3.8.6 Padatan Tersuspensi Total (TSS)

Pengukuran padatan tersuspensi total bertujuan untuk mengetahui jumlah

padatan yang tersuspensi dalam air. Metode yang digunakan dalam pengukuran

TSS yaitu dengan menggunakan metode gravimetri, yaitu dengan cara

menguapkan sampel air yang dalam bahan dengan cara dipanaskan.

3.9 Parameter Ekonomi

Metode penilaian yang biasanya digunakan disesuaikan dengan jenis fungsi

atau manfaat yang berhasil diidentifikasi dari ekosistem mangrove yang dikelola

dengan pendekatan silvofishery. Penilaian dan identifikasi sumberdaya pada

penelitian ini dibatasi pada sumberdaya ikan, udang dan kepiting. Adapun cara

valuasi ekonomi terhadap ekosistem mangrove yang dikelola dengan pendekatan

silvofishery ini yaitu dengan indentifikasi manfaat dan fungsi dari ekosistem

mangrove, kuantifikasi seluruh manfaat dan fungsi ke dalam nilai uang, dan

melakukan penilaian alternatif pemanfaatan ekosistem mangrove.

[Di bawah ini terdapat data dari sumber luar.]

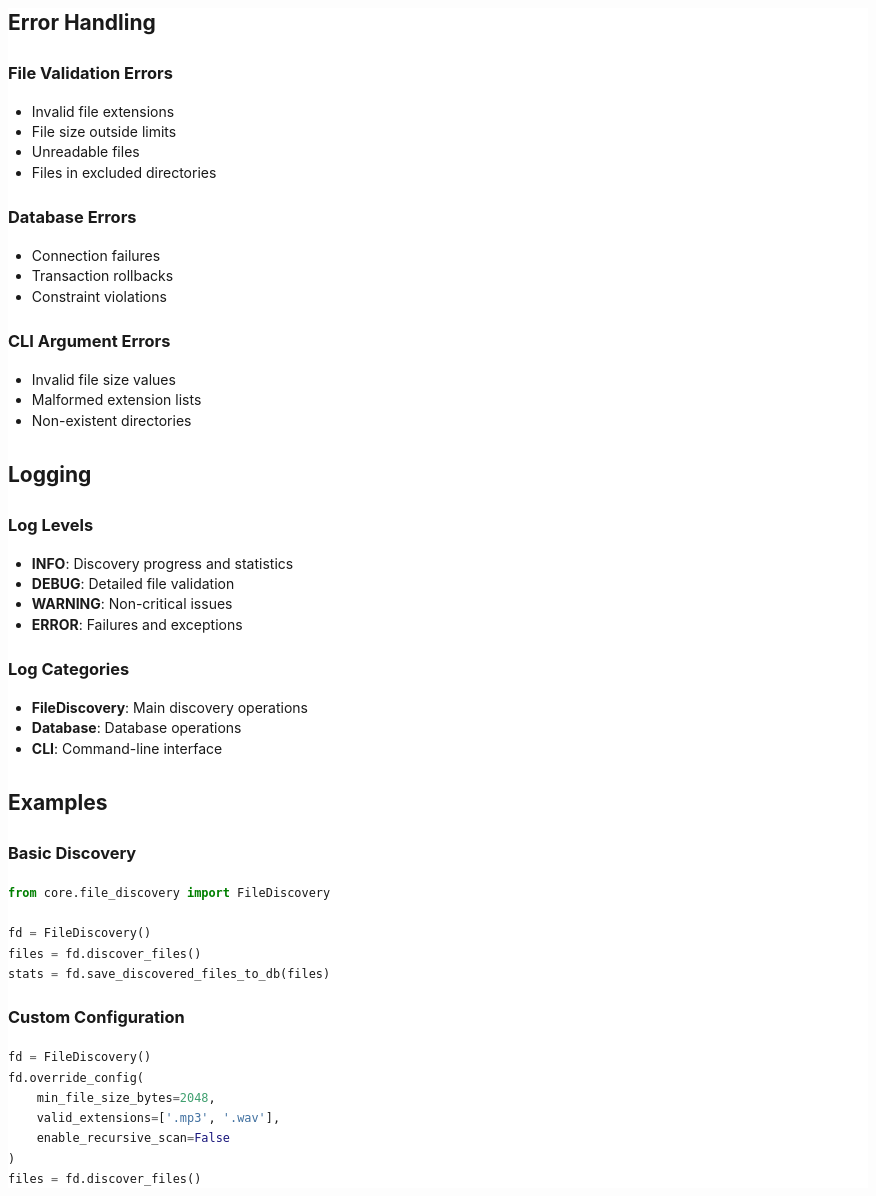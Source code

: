 ## Error Handling

### File Validation Errors
- Invalid file extensions
- File size outside limits
- Unreadable files
- Files in excluded directories

### Database Errors
- Connection failures
- Transaction rollbacks
- Constraint violations

### CLI Argument Errors
- Invalid file size values
- Malformed extension lists
- Non-existent directories

## Logging

### Log Levels
- **INFO**: Discovery progress and statistics
- **DEBUG**: Detailed file validation
- **WARNING**: Non-critical issues
- **ERROR**: Failures and exceptions

### Log Categories
- **FileDiscovery**: Main discovery operations
- **Database**: Database operations
- **CLI**: Command-line interface

## Examples

### Basic Discovery
```python
from core.file_discovery import FileDiscovery

fd = FileDiscovery()
files = fd.discover_files()
stats = fd.save_discovered_files_to_db(files)
```

### Custom Configuration
```python
fd = FileDiscovery()
fd.override_config(
    min_file_size_bytes=2048,
    valid_extensions=['.mp3', '.wav'],
    enable_recursive_scan=False
)
files = fd.discover_files()
```

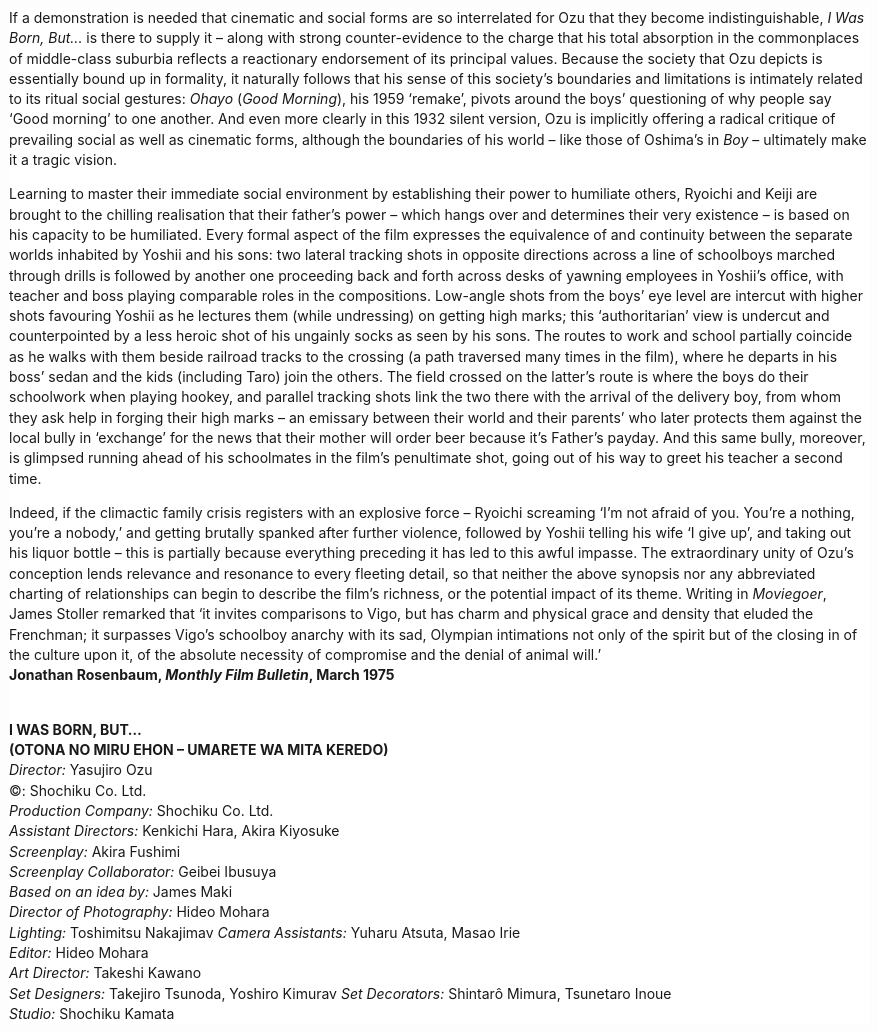 If a demonstration is needed that cinematic and social forms are so interrelated for Ozu that they become indistinguishable, _I Was Born, But..._ is there to supply it – along with strong counter-evidence to the charge that his total absorption in the commonplaces of middle-class suburbia reflects a reactionary endorsement of its principal values. Because the society that Ozu depicts is essentially bound up in formality, it naturally follows that his sense of this society’s boundaries and limitations is intimately related to its ritual social gestures: _Ohayo_ (_Good Morning_), his 1959 ‘remake’, pivots around the boys’ questioning of why people say ‘Good morning’ to one another. And even more clearly in this 1932 silent version, Ozu is implicitly offering a radical critique of prevailing social as well as cinematic forms, although the boundaries of his world – like those of Oshima’s in _Boy_ – ultimately make it a tragic vision.

Learning to master their immediate social environment by establishing their power to humiliate others, Ryoichi and Keiji are brought to the chilling realisation that their father’s power – which hangs over and determines their very existence – is based on his capacity to be humiliated. Every formal aspect of the film expresses the equivalence of and continuity between the separate worlds inhabited by Yoshii and his sons: two lateral tracking shots in opposite directions across a line of schoolboys marched through drills is followed by another one proceeding back and forth across desks of yawning employees in Yoshii’s office, with teacher and boss playing comparable roles in the compositions. Low-angle shots from the boys’ eye level are intercut with higher shots favouring Yoshii as he lectures them (while undressing) on getting high marks; this ‘authoritarian’ view is undercut and counterpointed by a less heroic shot of his ungainly socks as seen by his sons. The routes to work and school partially coincide as he walks with them beside railroad tracks to the crossing (a path traversed many times in the film), where he departs in his boss’ sedan and the kids (including Taro) join the others. The field crossed on the latter’s route is where the boys do their schoolwork when playing hookey, and parallel tracking shots link the two there with the arrival of the delivery boy, from whom they ask help in forging their high marks – an emissary between their world and their parents’ who later protects them against the local bully in ‘exchange’ for the news that their mother will order beer because it’s Father’s payday.  And this same bully, moreover, is glimpsed running ahead of his schoolmates in the film’s penultimate shot, going out of his way to greet his teacher a second time.

Indeed, if the climactic family crisis registers with an explosive force – Ryoichi screaming ‘I’m not afraid of you. You’re a nothing, you’re a nobody,’ and getting brutally spanked after further violence, followed by Yoshii telling his wife ‘I give up’, and taking out his liquor bottle – this is partially because everything preceding it has led to this awful impasse. The extraordinary unity of Ozu’s conception lends relevance and resonance to every fleeting detail, so that neither the above synopsis nor any abbreviated charting of relationships can begin to describe the film’s richness, or the potential impact of its theme. Writing in _Moviegoer_, James Stoller remarked that ‘it invites comparisons to Vigo, but has charm and physical grace and density that eluded the Frenchman; it surpasses Vigo’s schoolboy anarchy with its sad, Olympian intimations not only of the spirit but of the closing in of the culture upon it, of the absolute necessity of compromise and the denial of animal will.’  
**Jonathan Rosenbaum, _Monthly Film Bulletin_, March 1975**
<br><br>

**I WAS BORN, BUT…<br>(OTONA NO MIRU EHON – UMARETE WA MITA KEREDO)**<br>
_Director:_ Yasujiro Ozu<br>
©: Shochiku Co. Ltd.<br>
_Production Company:_ Shochiku Co. Ltd.<br>
_Assistant Directors:_ Kenkichi Hara, Akira Kiyosuke<br>
_Screenplay:_ Akira Fushimi<br>
_Screenplay Collaborator:_ Geibei Ibusuya<br>
_Based on an idea by:_ James Maki<br>
_Director of Photography:_ Hideo Mohara<br>
_Lighting:_ Toshimitsu Nakajimav
_Camera Assistants:_ Yuharu Atsuta, Masao Irie<br>
_Editor:_ Hideo Mohara<br>
_Art Director:_ Takeshi Kawano<br>
_Set Designers:_ Takejiro Tsunoda, Yoshiro Kimurav
_Set Decorators:_ Shintarô Mimura, Tsunetaro Inoue<br>
_Studio:_ Shochiku Kamata<br>
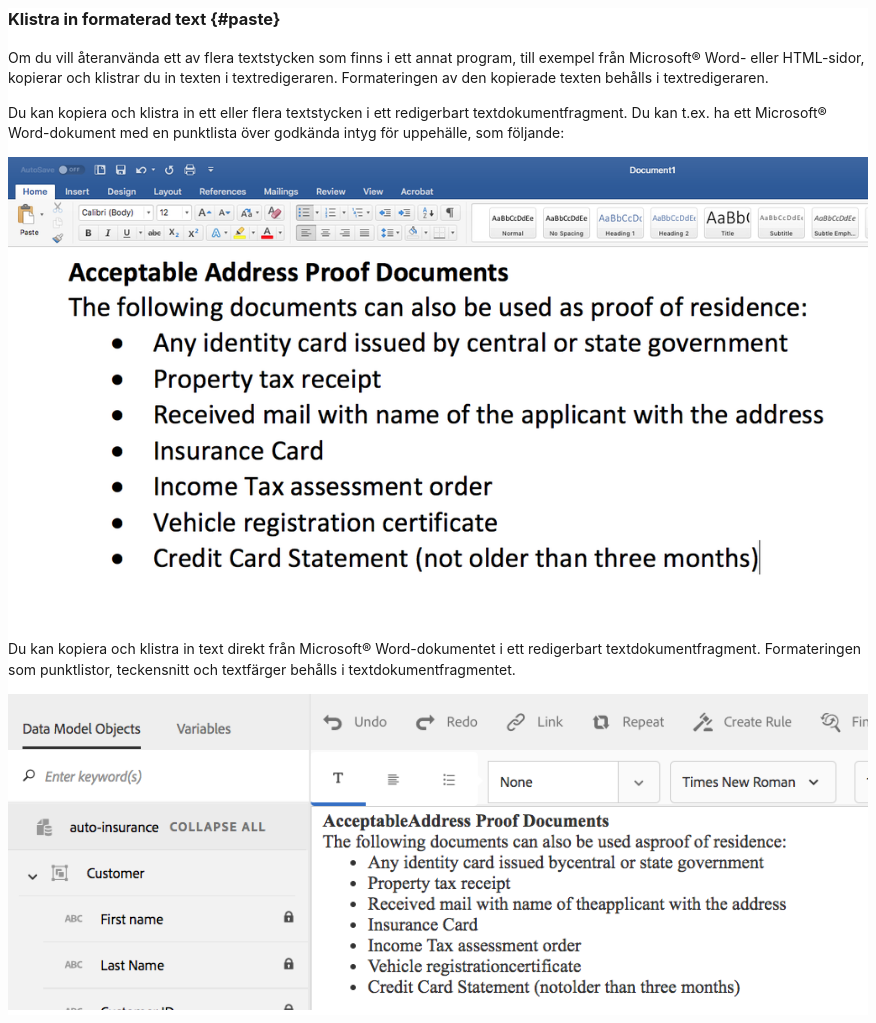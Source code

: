 ### Klistra in formaterad text {#paste}

Om du vill återanvända ett av flera textstycken som finns i ett annat program, till exempel från Microsoft® Word- eller HTML-sidor, kopierar och klistrar du in texten i textredigeraren. Formateringen av den kopierade texten behålls i textredigeraren.

Du kan kopiera och klistra in ett eller flera textstycken i ett redigerbart textdokumentfragment. Du kan t.ex. ha ett Microsoft® Word-dokument med en punktlista över godkända intyg för uppehälle, som följande:

![pastetextmsword-2](assets/pastetextmsword-2.png)

Du kan kopiera och klistra in text direkt från Microsoft® Word-dokumentet i ett redigerbart textdokumentfragment. Formateringen som punktlistor, teckensnitt och textfärger behålls i textdokumentfragmentet.

![pastetexteditablemodul-1](assets/pastetexteditablemodule-1.png)
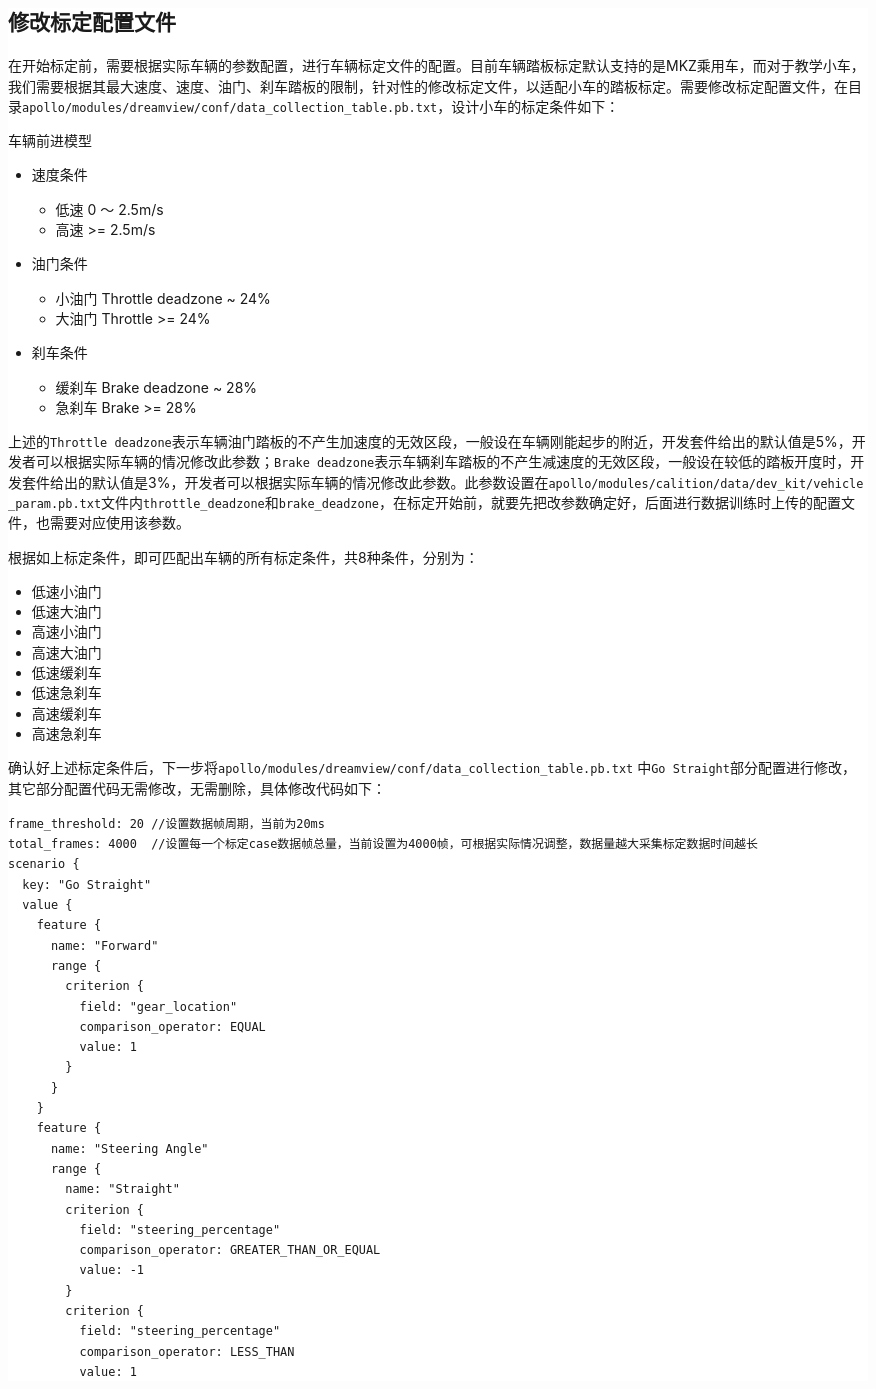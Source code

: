 ## 修改标定配置文件

在开始标定前，需要根据实际车辆的参数配置，进行车辆标定文件的配置。目前车辆踏板标定默认支持的是MKZ乘用车，而对于教学小车，我们需要根据其最大速度、速度、油门、刹车踏板的限制，针对性的修改标定文件，以适配小车的踏板标定。需要修改标定配置文件，在目录`apollo/modules/dreamview/conf/data_collection_table.pb.txt`，设计小车的标定条件如下：

车辆前进模型

- 速度条件

  - 低速 0 ～ 2.5m/s
  - 高速 >= 2.5m/s

- 油门条件

  - 小油门 Throttle deadzone ~ 24%
  - 大油门 Throttle >= 24%

- 刹车条件

  - 缓刹车 Brake deadzone ~ 28%
  - 急刹车 Brake >= 28%

上述的`Throttle deadzone`表示车辆油门踏板的不产生加速度的无效区段，一般设在车辆刚能起步的附近，开发套件给出的默认值是5%，开发者可以根据实际车辆的情况修改此参数；`Brake deadzone`表示车辆刹车踏板的不产生减速度的无效区段，一般设在较低的踏板开度时，开发套件给出的默认值是3%，开发者可以根据实际车辆的情况修改此参数。此参数设置在`apollo/modules/calition/data/dev_kit/vehicle_param.pb.txt`文件内`throttle_deadzone`和`brake_deadzone`，在标定开始前，就要先把改参数确定好，后面进行数据训练时上传的配置文件，也需要对应使用该参数。

根据如上标定条件，即可匹配出车辆的所有标定条件，共8种条件，分别为：
- 低速小油门
- 低速大油门
- 高速小油门
- 高速大油门
- 低速缓刹车
- 低速急刹车
- 高速缓刹车
- 高速急刹车

确认好上述标定条件后，下一步将`apollo/modules/dreamview/conf/data_collection_table.pb.txt` 中`Go Straight`部分配置进行修改，其它部分配置代码无需修改，无需删除，具体修改代码如下：

    frame_threshold: 20 //设置数据帧周期，当前为20ms
    total_frames: 4000  //设置每一个标定case数据帧总量，当前设置为4000帧，可根据实际情况调整，数据量越大采集标定数据时间越长
    scenario {
      key: "Go Straight"
      value {
        feature {
          name: "Forward"
          range {
            criterion {
              field: "gear_location"
              comparison_operator: EQUAL
              value: 1
            }
          }
        }
        feature {
          name: "Steering Angle"
          range {
            name: "Straight"
            criterion {
              field: "steering_percentage"
              comparison_operator: GREATER_THAN_OR_EQUAL
              value: -1
            }
            criterion {
              field: "steering_percentage"
              comparison_operator: LESS_THAN
              value: 1
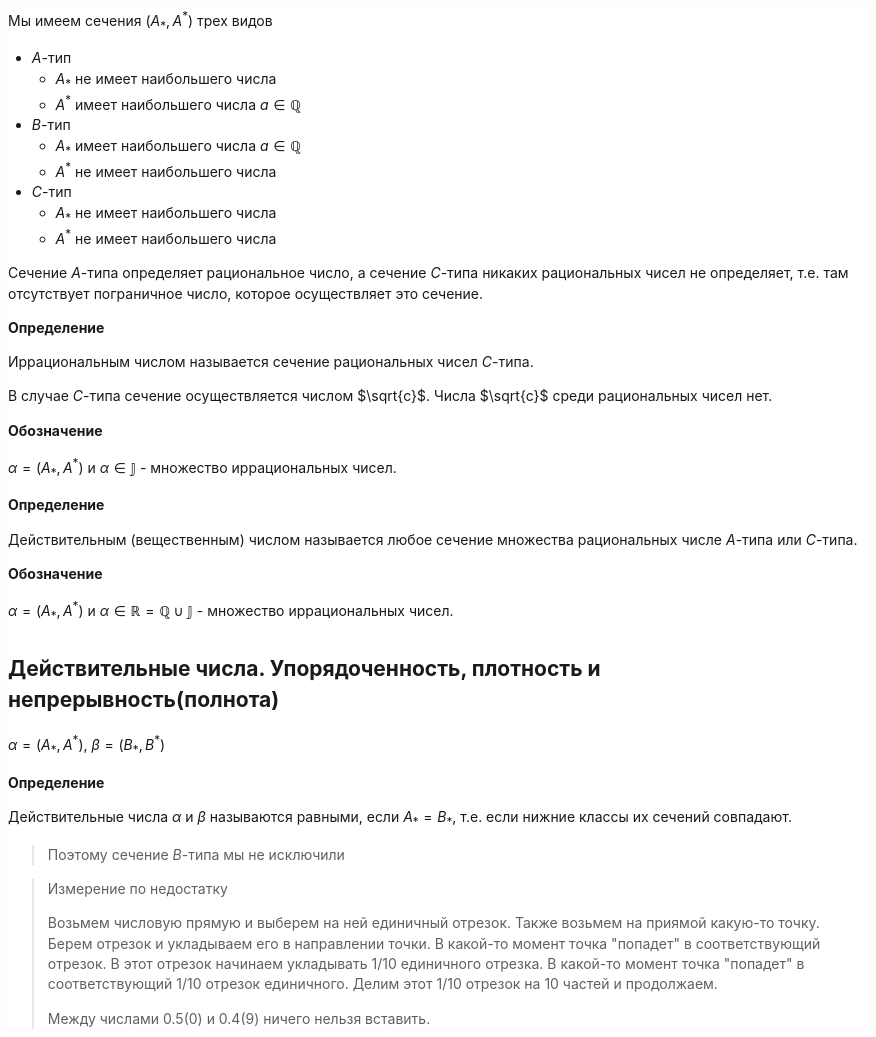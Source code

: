 Мы имеем сечения $(A_* ,A^*)$ трех видов

- $A$-тип
  - $A_*$ не имеет наибольшего числа
  - $A^*$ имеет наибольшего числа $a\in\mathbb{Q}$
- $B$-тип
  - $A_*$ имеет наибольшего числа $a\in\mathbb{Q}$
  - $A^*$ не имеет наибольшего числа
- $C$-тип
  - $A_*$ не имеет наибольшего числа
  - $A^*$ не имеет наибольшего числа

Сечение $A$-типа определяет рациональное число, а сечение $C$-типа никаких рациональных чисел не определяет, т.е. там отсутствует пограничное число, которое осуществляет это сечение.

**Определение**

Иррациональным числом называется сечение рациональных чисел $C$-типа.

В случае $C$-типа сечение осуществляется числом $\sqrt{c}$. Числа $\sqrt{c}$ среди рациональных чисел нет.

**Обозначение**

$\alpha = (A_* ,A^*)$ и $\alpha \in \mathbb{J}$ - множество иррациональных чисел.

**Определение**

Действительным (вещественным) числом называется любое сечение множества рациональных числе $A$-типа или $C$-типа.

**Обозначение**

$\alpha = (A_* ,A^*)$ и $\alpha \in \mathbb{R} = \mathbb{Q}\cup 
\mathbb{J}$ - множество иррациональных чисел.

## Действительные числа. Упорядоченность, плотность и непрерывность(полнота)

$\alpha = (A_* ,A^*)$, $\beta = (B_* ,B^*)$

**Определение**

Действительные числа $\alpha$ и $\beta$ называются равными, если $A_* = B_*$, т.е. если нижние классы их сечений совпадают.

> Поэтому сечение $B$-типа мы не исключили

> Измерение по недостатку
> 
> Возьмем числовую прямую и выберем на ней единичный отрезок. Также возьмем на приямой какую-то точку. Берем отрезок и укладываем его в направлении точки. В какой-то момент точка "попадет" в соответствующий отрезок. В этот отрезок начинаем укладывать $1/10$ единичного отрезка. В какой-то момент точка "попадет" в соответствующий $1/10$ отрезок единичного. Делим этот $1/10$ отрезок на 10 частей и продолжаем.
>
> Между числами $0.5(0)$ и $0.4(9)$ ничего нельзя вставить.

Analisa manfaat ekonomi didasarkan atas perhitungan nilai ekonomi yang

dapat dihasilkan dari penangkapan dan penjualan udang dan kepiting. Untuk

mendapatkan data tersebut digunakan bantuan alat tangkap (impes) yang

dilakukan bersamaan dengan hari pengamatan laju dekomposisi serasah. Hasil

udang dan kepiting yang didapat tersebut kemudian dikonversikan ke dalam nilai

rupiah dengan cara mengalikan jumlah tangkapan untuk masing-masing hasil

tangkapan (udang dan kepiting) dengan harga jual yang berlaku di pasaran.